Trabalhar com produtores de gado para garantir alimento

Relativamente à forma como o projecto procurará aumentar a disponibilidade de alimento, José Tavares explica que a VCF tentará convencer criadores de gado a obterem “licenças” que já podem ser emitidas e que fazem com que não seja necessário “mandar recolher para incineração” os cadáveres dos seus animais.

Desde há pouco tempo, a Direcção-Geral da Alimentação e Veterinária (DGAV) permite que se disponibilize alimento para aves necrófagas em zonas fora dos campos que se destinam especificamente à sua alimentação. Mas só se forem cumpridos diversos requisitos sanitários e se “esta forma de disponibilização de alimento” for “indicada como fundamental para o estado de conservação das espécies em causa”.

A VCF quer ajudar pelo menos 60 produtores de gado a elaborarem os pedidos que têm de ser feitos para o Governo permitir que alimentem aves necrófagas em locais específicos das suas propriedades pecuárias, ou então “fora de campo vedado”, como refere a DGAV.

“Tendo em conta a necessidade de evitar a redução drástica na disponibilidade alimentar das aves necrófagas, deve ser assegurada a disponibilidade de cadáveres e subprodutos animais fora dos campos de alimentação vedados. Esta abordagem destina-se a garantir um menor grau de artificialidade no sistema de alimentação daquelas aves, aproximando a disponibilização de cadáveres provenientes das explorações pecuárias extensivas e zonas de caça da zona de ocorrência regular de abutres em Portugal”, explicava o Governo em 2019, no despacho em que aprovava o Plano de Acção para a Conservação das Aves Necrófagas.

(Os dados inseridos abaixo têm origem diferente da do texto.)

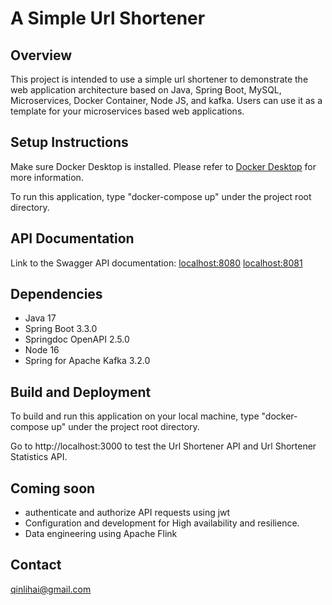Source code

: 
# A Simple Url Shortener

## Overview
This project is intended to use a simple url shortener to 
demonstrate the web application architecture based on Java, 
Spring Boot, MySQL, Microservices, Docker Container, Node JS, 
and kafka. Users can use it as a template for your microservices 
based web applications.

## Setup Instructions
Make sure Docker Desktop is installed. Please refer to [Docker Desktop](https://www.docker.com/products/docker-desktop/) 
for more information.

To run this application, type "docker-compose up" under the project root directory.

## API Documentation
Link to the Swagger API documentation: 
[localhost:8080](http://localhost:8080/swagger-ui.html)
[localhost:8081](http://localhost:8081/swagger-ui.html)

## Dependencies
- Java 17
- Spring Boot 3.3.0
- Springdoc OpenAPI 2.5.0
- Node 16
- Spring for Apache Kafka 3.2.0

## Build and Deployment
To build and run this application on your local machine, type "docker-compose up"
under the project root directory.

Go to http://localhost:3000 to test the Url Shortener API and Url Shortener Statistics API.

## Coming soon
- authenticate and authorize API requests using jwt
- Configuration and development for High availability and resilience.
- Data engineering using Apache Flink

## Contact
qinlihai@gmail.com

A nível nacional, o abutre-preto encontra-se criticamente ameaçado. “Chegou a estar localmente extinto no século XX, mas nos últimos anos aconteceu uma ‘recolonização’ natural”, contextualiza o director da VCF, que, reflectindo sobre o ​LIFE Aegypius return, fala de um projecto “​ambicioso”​.

“Vamos trabalhar numa zona geográfica que abrange toda a raia portuguesa. É um projecto complexo: mete caça, agricultura, criação de gado, incêndios... É um projecto multissectorial e ambicioso”, diz.

Ao duplicar a população reprodutora de 40 para 80 casais, o​ LIFE Aegypius return espera “levar a uma melhoria do estatuto de conservação do abutre-preto em Portugal, passando de ‘criticamente em perigo’ para ‘em perigo’ até ao final de 2027”, nota a LPN.

O projecto conta com um orçamento de 3,6 milhões de euros, sendo que três quartos deste dinheiro deverão vir do Programa LIFE 2021-2027, da União Europeia. Os vários parceiros, além dos já mencionados, incluem também a organização ambiental Palombar, a Sociedade Portuguesa para o Estudo das Aves (SPEA), a Associação Transumância e Natureza (ATN) e a Fundación Naturaleza y Hombre, uma organização não-governamental espanhola.